| TO DO |
Would you give again, exactly as written, the lines from the opening of the records to the line with "Use **gjJotter** as", that line included and pictures excluded?

| Pictures paired with source code |
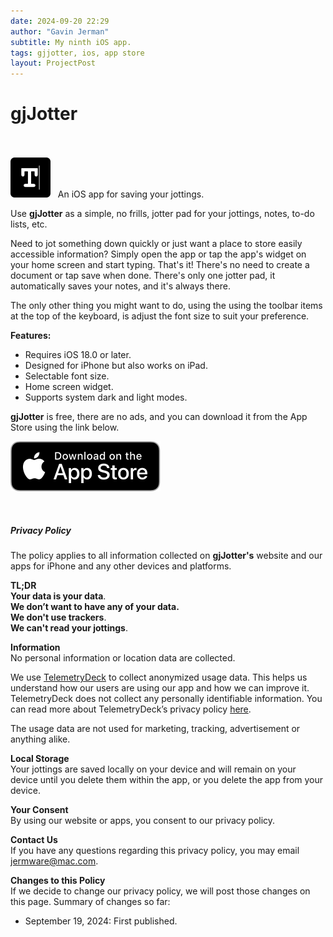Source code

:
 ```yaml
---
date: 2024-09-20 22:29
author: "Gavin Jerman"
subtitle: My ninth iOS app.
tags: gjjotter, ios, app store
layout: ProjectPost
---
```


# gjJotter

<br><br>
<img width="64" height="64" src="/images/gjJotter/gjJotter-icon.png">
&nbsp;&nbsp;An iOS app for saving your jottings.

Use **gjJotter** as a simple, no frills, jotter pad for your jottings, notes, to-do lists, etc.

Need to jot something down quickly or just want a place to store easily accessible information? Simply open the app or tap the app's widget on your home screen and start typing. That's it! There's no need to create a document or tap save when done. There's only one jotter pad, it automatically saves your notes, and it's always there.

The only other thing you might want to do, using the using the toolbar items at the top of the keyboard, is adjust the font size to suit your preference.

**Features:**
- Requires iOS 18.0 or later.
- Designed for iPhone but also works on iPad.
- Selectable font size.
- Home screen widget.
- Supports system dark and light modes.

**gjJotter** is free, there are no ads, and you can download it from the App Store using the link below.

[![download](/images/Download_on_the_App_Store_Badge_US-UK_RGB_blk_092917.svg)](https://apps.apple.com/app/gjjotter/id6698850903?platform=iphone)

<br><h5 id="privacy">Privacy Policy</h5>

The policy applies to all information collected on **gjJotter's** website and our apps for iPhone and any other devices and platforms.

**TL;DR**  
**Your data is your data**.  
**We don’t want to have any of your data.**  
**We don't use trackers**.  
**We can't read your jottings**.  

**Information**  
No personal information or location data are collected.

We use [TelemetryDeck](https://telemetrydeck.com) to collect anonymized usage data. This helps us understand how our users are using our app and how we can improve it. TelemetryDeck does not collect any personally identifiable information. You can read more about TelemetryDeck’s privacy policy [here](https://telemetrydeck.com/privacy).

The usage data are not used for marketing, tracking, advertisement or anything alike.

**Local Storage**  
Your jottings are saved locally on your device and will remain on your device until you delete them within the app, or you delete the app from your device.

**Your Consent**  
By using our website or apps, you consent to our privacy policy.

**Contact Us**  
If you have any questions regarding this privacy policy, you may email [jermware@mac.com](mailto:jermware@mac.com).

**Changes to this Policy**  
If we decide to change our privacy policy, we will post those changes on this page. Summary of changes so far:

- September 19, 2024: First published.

| RESULT |
Source code

:
 ```yaml
---
date: 2024-09-20 22:29
author: "Gavin Jerman"
subtitle: My ninth iOS app.
tags: gjjotter, ios, app store
layout: ProjectPost
---
```


# gjJotter

<br><br>
<img width="64" height="64" src="/images/gjJotter/gjJotter-icon.png">
&nbsp;&nbsp;An iOS app for saving your jottings.

Use **gjJotter** as a simple, no frills, jotter pad for your jottings, notes, to-do lists, etc.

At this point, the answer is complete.